Мне бы дежурным сказать: ребята, доведите до паровоза, на паровозе поеду. Не догадалась. А ноябрь. Руки застыли.
– Давай твой сидор!
– Как я тебе его подам? Ты что, с ума сошел?
А парень угрожает:
– Давай, а то убью.
Я говорю:
– Попробуй только, увидишь, что будет.
И женщину успокаиваю:
– Не бойтесь – он только пугает.
Приехали на станцию, остановились. Мы с попутчицей спрыгнули. Смотрим на крышу.
И в это время открывается дверь пятого вагона. Я – к проводнице:
– Ах ты, тварь такая! Ты почему не открыла, не пустила меня?
Показываю ей служебный билет.
– Ну, погоди, работать проводником ты больше не будешь. Вот приеду в Харьков, сразу к начальнику пассажирской службы. Найдут тебя.
А проводница оправдывается:
– Ну чего ты? Знаешь сколько хулиганов! Забежит – а у меня начальство едет. Я не могла открыть.
Глава 16
Они сражались за Родину
Есть в румынском городе Топлица (область Трансильвания) в одном из скверов мемориал. Словно солдаты в строю, встали в ряд серые гранитные обелиски. На одном из них надпись на русском: «Гвардии старший лейтенант медицинской службы Эпштейн Раиса Соломоновна. 1944».
А в моей комнате на стене – фотография сестры, красивой молодой девушки в гимнастерке. Волнистые русые волосы, счастливая улыбка, лучистый взгляд карих глаз. Раечка – это моя вечная боль. Я храню, как реликвию, и ту фотографию, где Рая запечатлена с однополчанами из 42-й гвардейской стрелковой орденов Богдана Хмельницкого и Красного Знамени Прилукской дивизии – военврачами и офицерами разведки. Один из них, статный красивый майор, застыл позади счастливо улыбающейся девушки с погонами старшего лейтенанта. Это фронтовой муж Раечки Зима И. П. Именно так, инициалами, обозначал он себя и в своих посланиях. На обратной стороне своего фото подписал: «Защитнице земли русской Рае от И. П.»
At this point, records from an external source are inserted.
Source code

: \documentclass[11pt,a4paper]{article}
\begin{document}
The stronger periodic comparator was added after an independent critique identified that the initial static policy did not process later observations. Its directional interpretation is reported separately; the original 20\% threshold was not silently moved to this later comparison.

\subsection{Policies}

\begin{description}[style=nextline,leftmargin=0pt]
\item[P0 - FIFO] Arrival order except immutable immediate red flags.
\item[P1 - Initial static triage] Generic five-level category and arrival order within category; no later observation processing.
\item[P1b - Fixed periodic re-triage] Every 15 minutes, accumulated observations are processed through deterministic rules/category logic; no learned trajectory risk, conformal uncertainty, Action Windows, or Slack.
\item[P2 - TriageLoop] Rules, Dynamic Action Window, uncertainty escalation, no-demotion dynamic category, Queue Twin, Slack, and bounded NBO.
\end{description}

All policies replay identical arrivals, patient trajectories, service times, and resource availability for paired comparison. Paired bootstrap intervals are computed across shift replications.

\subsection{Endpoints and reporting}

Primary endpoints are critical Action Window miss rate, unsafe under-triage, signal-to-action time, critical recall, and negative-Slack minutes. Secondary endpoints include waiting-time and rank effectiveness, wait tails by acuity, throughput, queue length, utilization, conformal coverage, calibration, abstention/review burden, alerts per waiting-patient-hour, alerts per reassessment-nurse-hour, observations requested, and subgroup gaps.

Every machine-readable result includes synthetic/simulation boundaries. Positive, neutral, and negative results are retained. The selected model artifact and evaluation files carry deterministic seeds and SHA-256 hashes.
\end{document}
Любил ли Иван Зима ее? А разве можно было не любить мою сестренку, такую обаятельную и жизнерадостную? Сослуживцы мне рассказывали, что Рая бралась за любые операции. И когда другие хирурги отказывались, она отвечала: «Сделаем». Работала словно устали не знала. Медсестра Зинаида Сироткина, которая ей ассистировала, бывало, скажет:
– Раиса Соломоновна, ну зачем нам опять пять часов на ногах стоять? Сутки ведь без отдыха!
– Затем, чтобы людей спасать, а не за своим здоровьем следить, – отвечала Рая.